**Work instruction**
Check each line below for the word "TViewModel", then please report how many lines have it and nothing more.

Saved data entries:
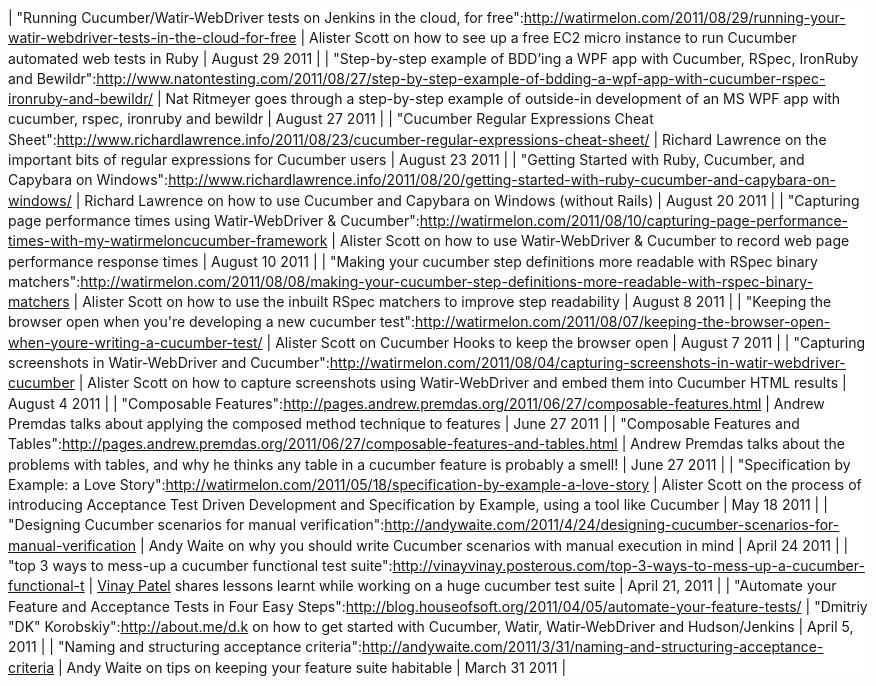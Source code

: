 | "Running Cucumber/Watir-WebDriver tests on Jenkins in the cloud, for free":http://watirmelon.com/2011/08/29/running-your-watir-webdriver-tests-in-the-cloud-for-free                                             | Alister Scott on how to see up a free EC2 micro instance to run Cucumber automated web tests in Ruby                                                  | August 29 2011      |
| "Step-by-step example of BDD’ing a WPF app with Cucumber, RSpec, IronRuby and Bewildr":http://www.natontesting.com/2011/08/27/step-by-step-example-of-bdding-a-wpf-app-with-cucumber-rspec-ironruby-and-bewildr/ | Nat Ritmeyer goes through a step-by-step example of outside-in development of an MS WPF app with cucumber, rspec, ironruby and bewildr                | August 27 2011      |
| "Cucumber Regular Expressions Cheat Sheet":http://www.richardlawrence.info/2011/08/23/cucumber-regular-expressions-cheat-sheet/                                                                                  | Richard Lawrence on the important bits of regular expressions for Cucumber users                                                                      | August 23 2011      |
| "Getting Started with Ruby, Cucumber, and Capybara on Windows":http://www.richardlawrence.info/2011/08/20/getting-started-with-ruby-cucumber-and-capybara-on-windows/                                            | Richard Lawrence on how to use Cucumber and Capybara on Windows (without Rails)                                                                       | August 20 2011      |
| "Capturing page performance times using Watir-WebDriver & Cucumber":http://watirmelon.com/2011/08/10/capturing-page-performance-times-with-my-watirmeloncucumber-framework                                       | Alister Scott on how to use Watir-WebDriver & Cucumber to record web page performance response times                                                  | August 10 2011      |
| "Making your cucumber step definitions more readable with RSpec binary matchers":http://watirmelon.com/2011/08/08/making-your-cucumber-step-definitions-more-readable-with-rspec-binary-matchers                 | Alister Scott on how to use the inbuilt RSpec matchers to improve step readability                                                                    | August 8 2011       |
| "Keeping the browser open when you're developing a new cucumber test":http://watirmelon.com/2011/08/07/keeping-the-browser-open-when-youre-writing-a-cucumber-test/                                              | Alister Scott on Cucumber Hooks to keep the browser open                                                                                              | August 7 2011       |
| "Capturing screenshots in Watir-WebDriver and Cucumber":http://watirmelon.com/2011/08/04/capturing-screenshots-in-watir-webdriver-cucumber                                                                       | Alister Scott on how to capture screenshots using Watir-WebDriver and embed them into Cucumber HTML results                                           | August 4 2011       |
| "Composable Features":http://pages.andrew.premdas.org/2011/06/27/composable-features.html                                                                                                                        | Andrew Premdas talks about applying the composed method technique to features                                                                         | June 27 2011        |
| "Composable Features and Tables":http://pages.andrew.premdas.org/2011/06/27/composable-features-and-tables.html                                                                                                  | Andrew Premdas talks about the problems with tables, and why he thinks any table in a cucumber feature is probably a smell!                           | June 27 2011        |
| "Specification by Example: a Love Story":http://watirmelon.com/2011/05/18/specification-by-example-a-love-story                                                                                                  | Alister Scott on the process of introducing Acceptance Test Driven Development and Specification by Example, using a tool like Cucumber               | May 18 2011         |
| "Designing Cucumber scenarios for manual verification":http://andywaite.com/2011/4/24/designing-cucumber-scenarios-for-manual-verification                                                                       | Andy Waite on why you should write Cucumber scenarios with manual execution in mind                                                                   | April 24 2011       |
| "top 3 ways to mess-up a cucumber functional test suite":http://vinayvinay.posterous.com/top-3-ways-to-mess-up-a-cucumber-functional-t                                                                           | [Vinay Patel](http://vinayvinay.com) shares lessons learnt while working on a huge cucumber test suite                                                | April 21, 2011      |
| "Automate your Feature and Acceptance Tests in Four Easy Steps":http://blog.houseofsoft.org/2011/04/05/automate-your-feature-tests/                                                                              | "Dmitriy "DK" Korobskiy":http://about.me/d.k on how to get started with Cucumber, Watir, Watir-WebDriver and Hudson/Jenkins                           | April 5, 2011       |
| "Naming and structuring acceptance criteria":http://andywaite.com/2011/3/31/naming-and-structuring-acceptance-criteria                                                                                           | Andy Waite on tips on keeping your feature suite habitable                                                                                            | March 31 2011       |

---

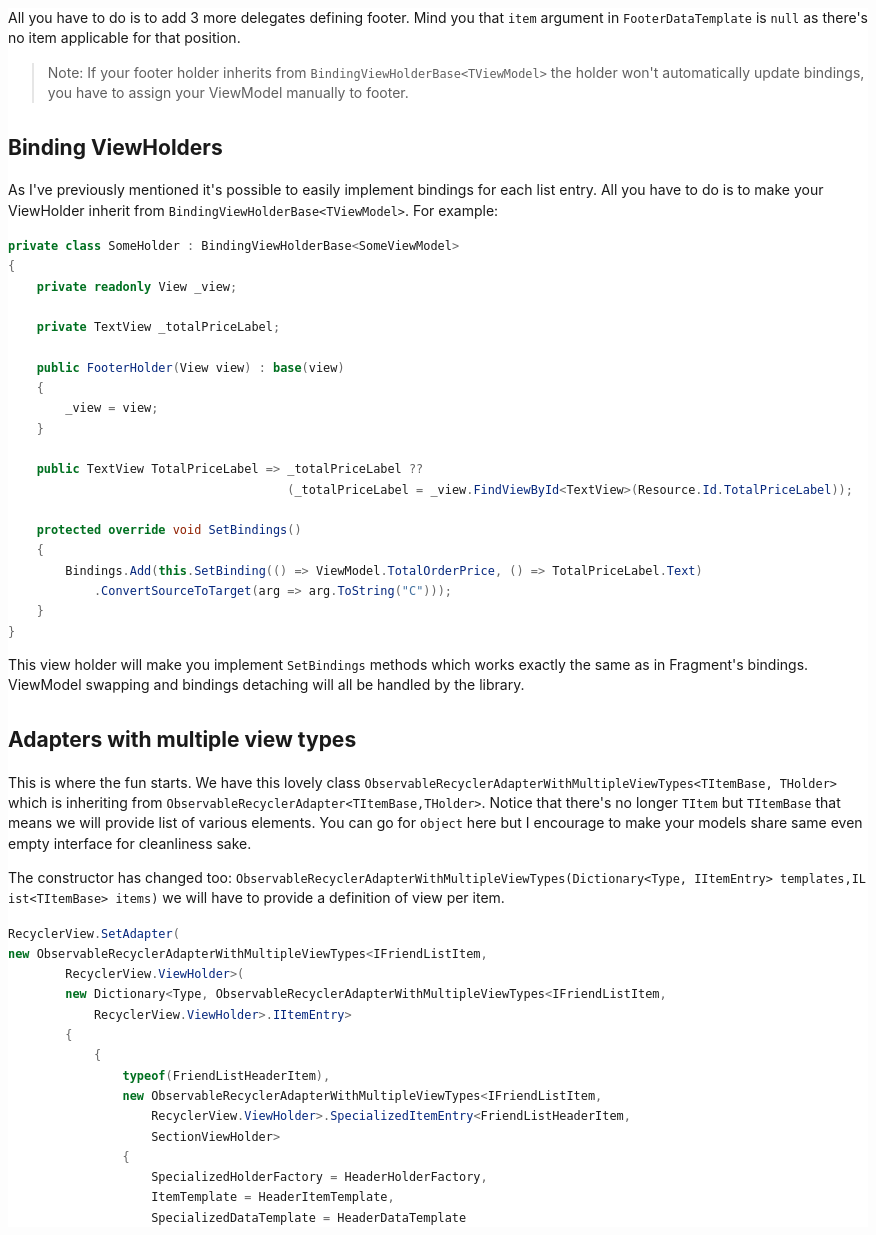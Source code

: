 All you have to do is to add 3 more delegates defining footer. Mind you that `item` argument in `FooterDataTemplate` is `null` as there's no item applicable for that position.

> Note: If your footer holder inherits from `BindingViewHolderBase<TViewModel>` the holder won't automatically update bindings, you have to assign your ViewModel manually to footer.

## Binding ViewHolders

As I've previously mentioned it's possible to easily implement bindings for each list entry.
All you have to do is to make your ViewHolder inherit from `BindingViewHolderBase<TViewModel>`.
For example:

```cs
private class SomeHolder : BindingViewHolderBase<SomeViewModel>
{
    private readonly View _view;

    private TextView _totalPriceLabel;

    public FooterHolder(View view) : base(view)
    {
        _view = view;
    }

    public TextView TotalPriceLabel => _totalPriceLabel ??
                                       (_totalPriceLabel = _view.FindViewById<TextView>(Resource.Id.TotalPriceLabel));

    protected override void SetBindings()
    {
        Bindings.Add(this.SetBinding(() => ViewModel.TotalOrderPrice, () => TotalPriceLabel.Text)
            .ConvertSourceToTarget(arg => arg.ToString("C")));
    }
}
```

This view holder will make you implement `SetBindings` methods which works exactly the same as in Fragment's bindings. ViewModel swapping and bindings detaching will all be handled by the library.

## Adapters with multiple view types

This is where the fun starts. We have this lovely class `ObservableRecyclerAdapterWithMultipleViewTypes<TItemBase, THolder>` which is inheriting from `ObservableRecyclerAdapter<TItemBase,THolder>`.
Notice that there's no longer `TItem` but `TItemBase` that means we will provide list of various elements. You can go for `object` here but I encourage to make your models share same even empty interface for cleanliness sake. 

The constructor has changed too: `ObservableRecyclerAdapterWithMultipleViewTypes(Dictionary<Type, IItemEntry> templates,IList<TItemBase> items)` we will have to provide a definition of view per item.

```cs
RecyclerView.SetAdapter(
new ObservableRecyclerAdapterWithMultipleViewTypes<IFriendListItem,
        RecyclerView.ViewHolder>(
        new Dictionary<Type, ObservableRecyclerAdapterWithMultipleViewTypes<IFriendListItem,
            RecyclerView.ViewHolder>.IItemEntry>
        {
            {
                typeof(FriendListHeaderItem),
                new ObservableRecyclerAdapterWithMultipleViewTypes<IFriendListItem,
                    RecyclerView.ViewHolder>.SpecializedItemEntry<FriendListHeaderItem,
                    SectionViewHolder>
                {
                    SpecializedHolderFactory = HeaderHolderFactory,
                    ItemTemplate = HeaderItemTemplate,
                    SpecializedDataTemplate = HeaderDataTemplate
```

**Result for this task**
2